Hateful Monday chronology
| The Last March of the Ignorants (2006) | Half a World Away (2008) | Lions and Jackals (2010) |

= Half a World Away (album) =

Half a World Away is the third album by the Geneva-based punk rock band Hateful Monday.
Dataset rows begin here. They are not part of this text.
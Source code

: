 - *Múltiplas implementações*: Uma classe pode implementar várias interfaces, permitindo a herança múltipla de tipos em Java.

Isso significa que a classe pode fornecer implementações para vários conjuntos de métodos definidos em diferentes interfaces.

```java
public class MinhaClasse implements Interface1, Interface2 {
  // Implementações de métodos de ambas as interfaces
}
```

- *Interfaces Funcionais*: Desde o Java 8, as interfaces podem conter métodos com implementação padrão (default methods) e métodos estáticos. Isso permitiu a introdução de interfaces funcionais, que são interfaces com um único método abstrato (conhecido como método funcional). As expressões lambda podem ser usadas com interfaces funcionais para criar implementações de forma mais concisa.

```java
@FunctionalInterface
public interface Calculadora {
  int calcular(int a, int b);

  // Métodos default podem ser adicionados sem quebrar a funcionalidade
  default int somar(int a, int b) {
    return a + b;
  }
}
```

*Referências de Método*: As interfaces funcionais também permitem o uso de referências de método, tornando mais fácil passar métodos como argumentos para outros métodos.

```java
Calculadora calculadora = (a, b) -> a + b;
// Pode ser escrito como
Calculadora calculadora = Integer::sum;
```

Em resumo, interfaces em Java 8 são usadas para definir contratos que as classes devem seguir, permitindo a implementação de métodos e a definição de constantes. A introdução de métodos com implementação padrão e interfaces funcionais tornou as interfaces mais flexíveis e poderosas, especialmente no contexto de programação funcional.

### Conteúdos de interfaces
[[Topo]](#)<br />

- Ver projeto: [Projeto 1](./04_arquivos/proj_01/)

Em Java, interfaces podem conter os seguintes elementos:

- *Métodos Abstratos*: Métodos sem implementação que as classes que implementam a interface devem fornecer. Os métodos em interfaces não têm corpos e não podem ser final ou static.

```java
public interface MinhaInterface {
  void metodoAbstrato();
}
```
It was released on April 15, 2008 on vinyl and CD through GPS Prod and Kicking Records.

== Track listing ==

| No. | Title | Length |
|---|---|---|
| 1. | "Prelude To (Modern) Disillusion" | 0:40 |
| 2. | "Carry Me Home" | 3:17 |
| 3. | "De Facto Independent Republic" | 2:34 |
| 4. | "Gate Thirty-One" | 3:19 |
| 5. | "Half A World Away" | 3:52 |
| 6. | "Maniac" | 2:50 |
| 7. | "These Clamors" | 1:41 |
| 8. | "The Goodbye Song" | 5:27 |
| 9. | "0,5 Mg Per Day" | 3:11 |
| Total length: |  | 26:51 |

== Personnel ==

- Hateful Monday
- Reverend Seb – lead vocals, bass guitar
- Igor Gonzola – drums
- Greg Laraigne – guitar, backing vocals
- M. Fallan – guitar, backing vocals

- Artwork
The front cover was inspired by the work of French artist Gustave Doré.